▶ What is needed
From the records below, work out how many lines carry the string "will". Leave out everything but the number.
######
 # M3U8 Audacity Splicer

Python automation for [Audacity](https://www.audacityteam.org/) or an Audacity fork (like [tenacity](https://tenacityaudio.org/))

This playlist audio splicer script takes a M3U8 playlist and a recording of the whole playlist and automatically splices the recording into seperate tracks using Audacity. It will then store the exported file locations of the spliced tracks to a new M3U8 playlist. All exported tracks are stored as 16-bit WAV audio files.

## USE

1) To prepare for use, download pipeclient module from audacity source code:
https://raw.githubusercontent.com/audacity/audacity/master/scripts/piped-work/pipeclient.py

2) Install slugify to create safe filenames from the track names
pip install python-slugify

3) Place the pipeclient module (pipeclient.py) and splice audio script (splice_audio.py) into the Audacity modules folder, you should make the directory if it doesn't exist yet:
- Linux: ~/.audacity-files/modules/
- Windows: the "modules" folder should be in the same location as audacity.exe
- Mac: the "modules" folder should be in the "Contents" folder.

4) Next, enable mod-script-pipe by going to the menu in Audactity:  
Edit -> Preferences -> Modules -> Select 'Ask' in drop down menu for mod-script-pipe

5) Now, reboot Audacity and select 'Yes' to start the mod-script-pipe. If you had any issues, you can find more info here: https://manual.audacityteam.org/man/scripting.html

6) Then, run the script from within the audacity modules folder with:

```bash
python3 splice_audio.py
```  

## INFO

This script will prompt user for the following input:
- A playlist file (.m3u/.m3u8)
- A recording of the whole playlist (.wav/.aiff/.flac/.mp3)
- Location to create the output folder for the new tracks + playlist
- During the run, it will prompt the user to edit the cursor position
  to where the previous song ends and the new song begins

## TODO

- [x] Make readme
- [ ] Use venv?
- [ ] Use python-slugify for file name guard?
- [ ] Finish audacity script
######
▶ Response area
3